One example comes from the Texas Advanced Computing Center (TACC). The next HPC system to be installed at TACC, funded through a $30 million grant from the US National Science Foundation (NSF), is expected to reach more than 18 petaflops of performance more than twice that of the previous system.
The Stampede supercomputer housed at the Texas Advanced Computing Center
The new system will be deployed in phases, using a variety of new and upcoming technologies. The processors in the system will include a mix of upcoming Intel Xeon Phi processors, codenamed ‘Knights Landing’, and future-generation Intel Xeon processors, connected by Intel Omni-Path Architecture. The last phase of the system will include integration of the upcoming 3D XPoint non-volatile memory technology.
‘The first Stampede system has been the workhorse of XSEDE, supporting the advanced modelling, simulation, and analysis needs of many thousands of researchers across the country,’ said Omar Ghattas, a computational geoscientist/engineer at UT Austin and recent winner of the Gordon Bell prize for the most outstanding achievement in high performance computing.
‘Stampede has also given us a window into a future in which simulation is but an inner iteration of a “what-if?” outer loop.
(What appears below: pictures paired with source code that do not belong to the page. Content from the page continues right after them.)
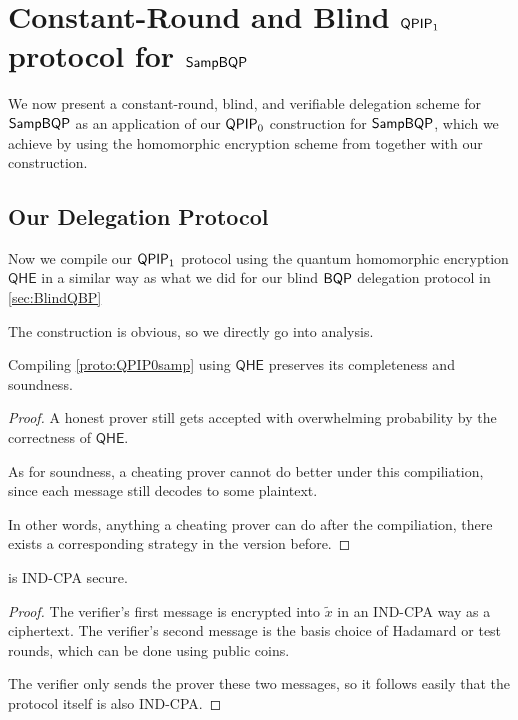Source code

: \section{Constant-Round and Blind $\operatorname{\mathsf{QPIP}}_1$ protocol for $\operatorname{\mathsf{SampBQP}}$}

We now present a constant-round, blind, and verifiable delegation scheme for $\operatorname{\mathsf{SampBQP}}$ as an application of our $\operatorname{\mathsf{QPIP}}_0$ construction for $\operatorname{\mathsf{SampBQP}}$,
which we achieve by using the homomorphic encryption scheme from \cite{mahadev_qfhe} together with our construction.

\subsection{Our Delegation Protocol}

Now we compile our $\operatorname{\mathsf{QPIP}}_1$ protocol  using the quantum homomorphic encryption $\mathsf{QHE}$  in a similar way as what we did for our blind $\operatorname{\mathsf{BQP}}$ delegation protocol in \cref{sec:BlindQBP}

The construction is obvious,  so we directly go into analysis. 

\begin{thm}
	Compiling \cref{proto:QPIP0samp} using $\mathsf{QHE}$ preserves its completeness and soundness.
\end{thm}
\begin{proof}
	A honest prover still gets accepted with overwhelming probability by the correctness of $\mathsf{QHE}$. 

	As for soundness, a cheating prover cannot do better under this compiliation, since each message still decodes to some plaintext.

	In other words, anything a cheating prover can do after the compiliation, there exists a corresponding strategy in the version before.
\end{proof}

\begin{thm}
	 is IND-CPA secure.
\end{thm}
\begin{proof}
	The verifier's first message is encrypted into $\tilde{x}$ in an IND-CPA way as a ciphertext.
	The verifier's second message is the basis choice of Hadamard or test rounds, which can be done using public coins.

	The verifier only sends the prover these two messages, so it follows  easily that the protocol itself is also IND-CPA. 
\end{proof}
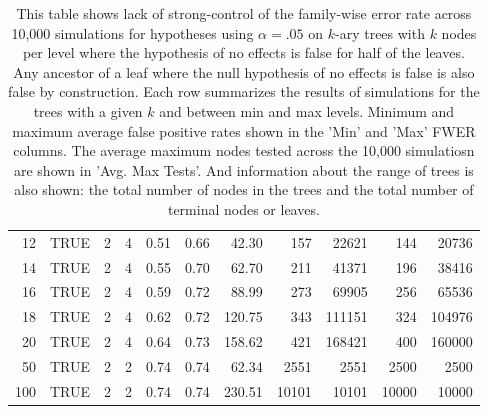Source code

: \begin{table}[ht]
\begin{tabular}{rlrrrrrrrrr}
   12 & TRUE &   2 &   4 & 0.51 & 0.66 & 42.30 & 157 & 22621 & 144 & 20736 \\ 
   14 & TRUE &   2 &   4 & 0.55 & 0.70 & 62.70 & 211 & 41371 & 196 & 38416 \\ 
   16 & TRUE &   2 &   4 & 0.59 & 0.72 & 88.99 & 273 & 69905 & 256 & 65536 \\ 
   18 & TRUE &   2 &   4 & 0.62 & 0.72 & 120.75 & 343 & 111151 & 324 & 104976 \\ 
   20 & TRUE &   2 &   4 & 0.64 & 0.73 & 158.62 & 421 & 168421 & 400 & 160000 \\ 
   50 & TRUE &   2 &   2 & 0.74 & 0.74 & 62.34 & 2551 & 2551 & 2500 & 2500 \\ 
  100 & TRUE &   2 &   2 & 0.74 & 0.74 & 230.51 & 10101 & 10101 & 10000 & 10000 \\ 
   \bottomrule
\end{tabular}
\caption{This table shows  lack of strong-control
  of the family-wise error rate across 10,000 simulations for hypotheses using
  $\alpha=.05$ on $k$-ary trees with $k$ nodes per level where the hypothesis
  of no effects is false for half of the leaves. Any ancestor of a leaf where
  the null hypothesis of no effects is false is also false by construction.
  Each row summarizes the results of simulations for the trees with a given $k$
  and between min and max levels. Minimum and maximum average false positive
  rates shown in the 'Min' and 'Max' FWER columns. The average maximum nodes
  tested across the 10,000 simulatiosn are shown in 'Avg. Max Tests'. And
  information about the range of trees is also shown: the total number of nodes
  in the trees and the total number of terminal nodes or leaves.} 
\label{tab:strong_control_naive}
\end{table}
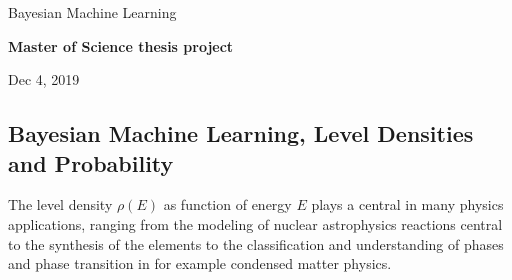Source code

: \documentclass[%
oneside,                 %
final,                   %
10pt]{article}
\begin{document}

\newcommand{\exercisesection}[1]{\subsection*{#1}}






\thispagestyle{empty}

\begin{center}
{\LARGE\bf
\begin{spacing}{1.25}
Bayesian Machine Learning
\end{spacing}
}
\end{center}


\begin{center}
{\bf Master of Science thesis project${}^{}$} \\ [0mm]
\end{center}

\begin{center}
\end{center}
    

\begin{center}
Dec 4, 2019
\end{center}

\vspace{1cm}


\subsection{Bayesian Machine Learning, Level Densities and Probability}

The level density $\rho(E)$ as function of energy $E$ plays a central in many
physics applications, ranging from the modeling of nuclear
astrophysics reactions central to the synthesis of the elements to the
classification and understanding of phases and phase transition in for example condensed matter
physics.
\end{document}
Stampede 2’s massive performance increase will make routine the principled exploration of parameter space entailed in this outer loop,’ commented Ghattas.
‘This will usher in a new era of HPC-based inference, data assimilation, design, control, uncertainty quantification, and decision-making for large-scale complex models in the natural and social sciences, engineering, technology, medicine, and beyond,’ concluded Ghattas.
The use of Xeon Phi processors may be curious to some that expect the TACC system to focus more on traditional CPU-based architecture, but in this converging world of ML and HPC, scientists and engineers are finding that many of these technologies have applications within their own research interests.
The second version of Stampede at the Texas Advanced Computing Center will use Xeon Phi processors
An example of this comes from David Schnyer, a cognitive neuroscientist, and professor of psychology at The University of Texas at Austin. Schyner is using the Stampede supercomputer at TACC to train a machine learning algorithm that can identify commonalities among hundreds of patients using Magnetic Resonance Imaging (MRI) brain scans, genomics data, and other relevant factors, to provide accurate predictions of risk for those with depression and anxiety.
‘One difficulty with that work is that it’s primarily descriptive. The brain networks may appear to differ between two groups, but it doesn’t tell us about what patterns actually predict which group you will fall into,’ said Schnyer. ‘We’re looking for diagnostic measures that are predictive for outcomes like vulnerability to depression or dementia.’
In March 2017, Schnyer, working with Peter Clasen (University of Washington School of Medicine), Christopher Gonzalez (University of California, San Diego) and Christopher Beevers (UT Austin), published their analysis of a proof-of-concept study in Psychiatry Research: Neuroimaging that used a machine learning approach to classify individuals with major depressive disorder with roughly 75 per cent accuracy.
In the future researchers will be able to use Stampede 2 and its more parallel Xeon Phi processors to train these algorithms much faster than they can today. Another advantage here for the TACC researchers is that the coding they have done previously is not lost when moving from CPU to accelerator as the Xeon Phi uses similar coding principles to traditional CPU architectures.
It remains to be seen which technologies rise to the top in this AI revolution, but one thing is for certain: ML and AI research is a market that contains huge potential to revolutionise not only science and engineering but also the very computing hardware upon which it is being implemented.